We stand, and for a second, he keeps me pinned between him and the tree. Finally, he exhales, drops his hands reluctantly, and picks up the guitar from the grass like nothing happened at all.
But his fingers brush mine when he stands back. A silent promise that we’ll finish what we started later.
“I should help her with groceries,” he says, already walking backward like he doesn’t want to leave but knows he has to.
“You’re so kind,” I call after him.
He grins over his shoulder. “Later,” he says. “Be ready, baby.”
And then he’s gone around the side of the house to meet my mom, leaving me with a heart so full, it could burst into fragments of light. Sure, we’re two crazy kids in love. But I’ve never been so sure about something in my life.
No one could ever be Jude.
~*~
I swallow hard, tears threatening to spill over at the memory. That version of him isn’t gone. It can’t be.
My gaze sharpens as I look back at the screen, not just with grief or memory, but with the clinical knowledge of pattern recognition and response tracking.
His nervous system is recalibrating. Every tremor, every flinch, every moment where he isn’t fighting me is a step forward, no matter how small it looks. And if we can do this right...

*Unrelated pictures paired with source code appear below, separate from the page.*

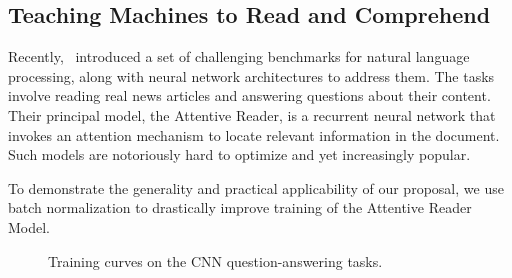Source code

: \documentclass{article} %
\begin{document}
\subsection{Teaching Machines to Read and Comprehend}
\label{sec:less-attr}

Recently,~\citep{attentivereader} introduced a set of challenging benchmarks for natural language processing, along with neural network architectures to address them.
The tasks involve reading real news articles and answering questions about their content.
Their principal model, the Attentive Reader, is a recurrent neural network that invokes an attention mechanism to locate relevant information in the document.
Such models are notoriously hard to optimize and yet increasingly popular.

To demonstrate the generality and practical applicability of our proposal,
we use batch normalization to drastically improve training of the Attentive Reader Model.

\begin{figure}[!ht]
  \center%
  \hspace{2mm}%
  \caption{Training curves on the CNN question-answering tasks.}
  \label{fig:attr2}
\end{figure}
\end{document}
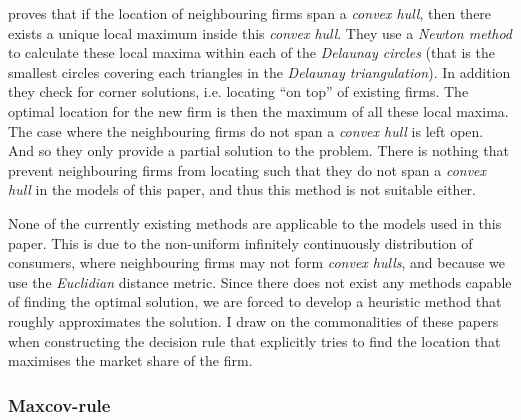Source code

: \documentclass[preprint, 12pt]{elsarticle}
\begin{document}
\citet{Dehne_Klein_Seidel_2002} proves that if the location of neighbouring firms span a \emph{convex hull}, then there exists a unique local maximum inside this \emph{convex hull}. They use a \emph{Newton method} to calculate these local maxima within each of the \emph{Delaunay circles} (that is the smallest circles covering each triangles in the \emph{Delaunay triangulation}). In addition they check for corner solutions, i.e. locating ``on top'' of existing firms. The optimal location for the new firm is then the maximum of all these local maxima. The case where the neighbouring firms do not span a \emph{convex hull} is left open. And so they only provide a partial solution to the problem. There is nothing that prevent neighbouring firms from locating such that they do not span a \emph{convex hull} in the models of this paper, and thus this method is not suitable either. 

None of the currently existing methods are applicable to the models used in this paper. This is due to the non-uniform infinitely continuously distribution of consumers, where neighbouring firms may not form \emph{convex hulls}, and because we use the \emph{Euclidian} distance metric. Since there does not exist any methods capable of finding the optimal solution, we are forced to develop a heuristic method that roughly approximates the solution. I draw on the commonalities of these papers when constructing the decision rule that explicitly tries to find the location that maximises the market share of the firm.

\subsubsection{Maxcov-rule}
\end{document}
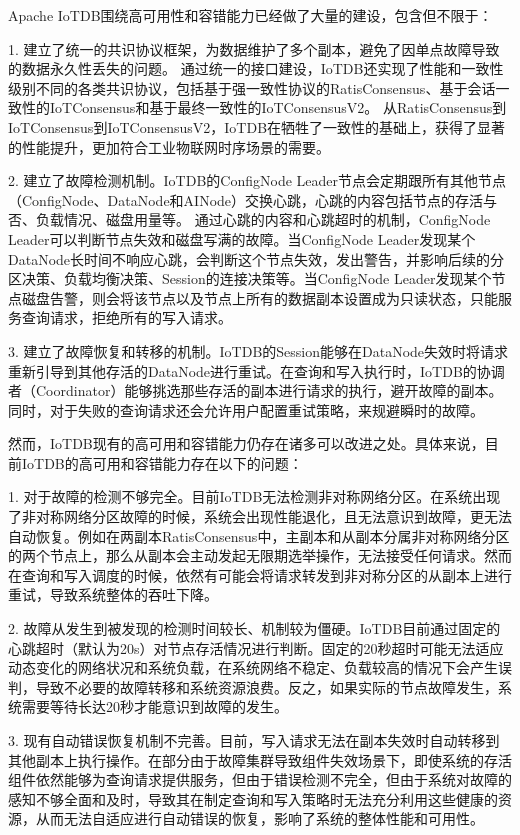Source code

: Apache IoTDB围绕高可用性和容错能力已经做了大量的建设，包含但不限于：

1. 建立了统一的共识协议框架，为数据维护了多个副本，避免了因单点故障导致的数据永久性丢失的问题。
通过统一的接口建设，IoTDB还实现了性能和一致性级别不同的各类共识协议，包括基于强一致性协议的RatisConsensus、基于会话一致性的IoTConsensus和基于最终一致性的IoTConsensusV2。
从RatisConsensus到IoTConsensus到IoTConsensusV2，IoTDB在牺牲了一致性的基础上，获得了显著的性能提升，更加符合工业物联网时序场景的需要。


2. 建立了故障检测机制。IoTDB的ConfigNode Leader节点会定期跟所有其他节点（ConfigNode、DataNode和AINode）交换心跳，心跳的内容包括节点的存活与否、负载情况、磁盘用量等。
通过心跳的内容和心跳超时的机制，ConfigNode Leader可以判断节点失效和磁盘写满的故障。当ConfigNode Leader发现某个DataNode长时间不响应心跳，会判断这个节点失效，发出警告，并影响后续的分区决策、负载均衡决策、Session的连接决策等。当ConfigNode Leader发现某个节点磁盘告警，则会将该节点以及节点上所有的数据副本设置成为只读状态，只能服务查询请求，拒绝所有的写入请求。

3. 建立了故障恢复和转移的机制。IoTDB的Session能够在DataNode失效时将请求重新引导到其他存活的DataNode进行重试。在查询和写入执行时，IoTDB的协调者（Coordinator）能够挑选那些存活的副本进行请求的执行，避开故障的副本。同时，对于失败的查询请求还会允许用户配置重试策略，来规避瞬时的故障。


然而，IoTDB现有的高可用和容错能力仍存在诸多可以改进之处。具体来说，目前IoTDB的高可用和容错能力存在以下的问题：

1. 对于故障的检测不够完全。目前IoTDB无法检测非对称网络分区。在系统出现了非对称网络分区故障的时候，系统会出现性能退化，且无法意识到故障，更无法自动恢复。例如在两副本RatisConsensus中，主副本和从副本分属非对称网络分区的两个节点上，那么从副本会主动发起无限期选举操作，无法接受任何请求。然而在查询和写入调度的时候，依然有可能会将请求转发到非对称分区的从副本上进行重试，导致系统整体的吞吐下降。


2. 故障从发生到被发现的检测时间较长、机制较为僵硬。IoTDB目前通过固定的心跳超时（默认为20s）对节点存活情况进行判断。固定的20秒超时可能无法适应动态变化的网络状况和系统负载，在系统网络不稳定、负载较高的情况下会产生误判，导致不必要的故障转移和系统资源浪费。反之，如果实际的节点故障发生，系统需要等待长达20秒才能意识到故障的发生。

3. 现有自动错误恢复机制不完善。目前，写入请求无法在副本失效时自动转移到其他副本上执行操作。在部分由于故障集群导致组件失效场景下，即使系统的存活组件依然能够为查询请求提供服务，但由于错误检测不完全，但由于系统对故障的感知不够全面和及时，导致其在制定查询和写入策略时无法充分利用这些健康的资源，从而无法自适应进行自动错误的恢复，影响了系统的整体性能和可用性。


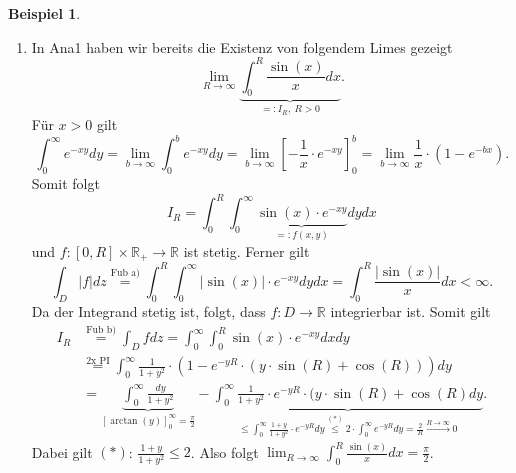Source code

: \documentclass[a4paper]{scrreprt}
\newcommand{\R}{\mathbb{R}}
\newcommand{\toInf}{\rightarrow \infty}
\newcommand{\limToInf}[1]{\lim_{#1 \toInf}}
\newcommand{\jhyperref}[2]{\hyperref[j_#1]{#2}}
\newcommand{\jabb}[3]{ #1: #2 \rightarrow #3 }
\newcommand{\jshortlinkFubiniA}{\jhyperref{FubiniA}{\text{Fub a)}}}
\newcommand{\jshortlinkFubiniB}{\jhyperref{FubiniB}{\text{Fub b)}}}
\theoremstyle{plain}
\theoremstyle{definition}
\newtheorem*{expl*}{Beispiel}
\begin{document}
{{{{\begin{expl*}
\begin{enumerate}
        \item
            In Ana1 haben wir bereits die Existenz von folgendem Limes gezeigt
            \begin{displaymath}
                \limToInf{R} \underbrace{\int_0^R \frac{\sin(x)}{x}dx}_{=:I_R, \ R>0}.
            \end{displaymath}
            Für $x>0$ gilt 
            \begin{displaymath}
                \int_0^\infty e^{-xy}dy = \limToInf{b} \int_0^b e^{-xy}dy = \limToInf{b} \left[-\frac{1}{x}\cdot e^{-xy}\right]_0^b = \limToInf{b} \frac{1}{x} \cdot (1-e^{-bx}).
            \end{displaymath}
            Somit folgt
            \begin{displaymath}
                I_R = \int_0^R \int_0^\infty \underbrace{\sin(x)\cdot e^{-xy}}_{=:f(x,y)} dydx
            \end{displaymath}
            und $\jabb{f}{[0,R]\times \R_+}{\R}$ ist stetig. Ferner gilt
            \begin{displaymath}
                \int_D |f| dz \overset{\jshortlinkFubiniA}{=} \int_0^R\int_0^\infty |\sin(x)|\cdot e^{-xy} dydx = \int_0^R \frac{|\sin(x)|}{x}dx < \infty.
            \end{displaymath}
            Da der Integrand stetig ist, folgt, dass $\jabb{f}{D}{\R}$ integrierbar ist. Somit gilt
            \begin{displaymath}
                \begin{split}
                    I_R &\overset{\jshortlinkFubiniB}{=} \int_D f dz = \int_0^\infty \int_0^R \sin(x)\cdot e^{-xy} dxdy\\
                    &\overset{\text{2x PI}}{=} \int_0^\infty \frac{1}{1+y^2} \cdot \left(1-e^{-yR}\cdot(y\cdot \sin(R) + \cos(R)) \right)dy\\
                    &= \underbrace{\int_0^\infty \frac{dy}{1+y^2}}_{\left[\arctan(y)\right]_0^\infty =\frac{\pi}{2}} - \underbrace{\int_0^\infty \frac{1}{1+y^2} \cdot e^{-yR}\cdot (y\cdot \sin(R) + \cos(R)dy}_{\le \int_0^\infty \frac{1+y}{1+y^2} \cdot e^{-yR}dy \overset{(*)}{\le} 2\cdot \int_0^\infty e^{-yR}dy = \frac{2}{R} \xrightarrow{R\rightarrow\infty} 0}.
                \end{split}
            \end{displaymath}
            Dabei gilt $(*)$: $\frac{1+y}{1+y^2} \le 2$. Also folgt $\limToInf{R} \int_0^R \frac{\sin(x)}{x}dx = \frac{\pi}{2}$.
    \end{enumerate}
\end{expl*}
        
}}}}
\end{document}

Then we can bring him back.
I push myself up from the couch, my movements quiet as I approach the monitors a little closer, studying him.
Somewhere beneath the fear and the grief and the memory of everything that’s been taken from him.
..there is still something left to fight for.
Something worth burning the world down to protect.
My hands curl into fists at my sides as clarity strikes.
I’m not losing him.
And I will fucking kill anyone before they hurt him again.
I move toward the stairs, already planning my next move, already stepping deeper into this new version of myself that doesn’t flinch at what has to be done.
Because the woman I used to be? She loved him.
But the woman I’m becoming? She’ll fight like hell for him, even if she loses parts of herself along the way.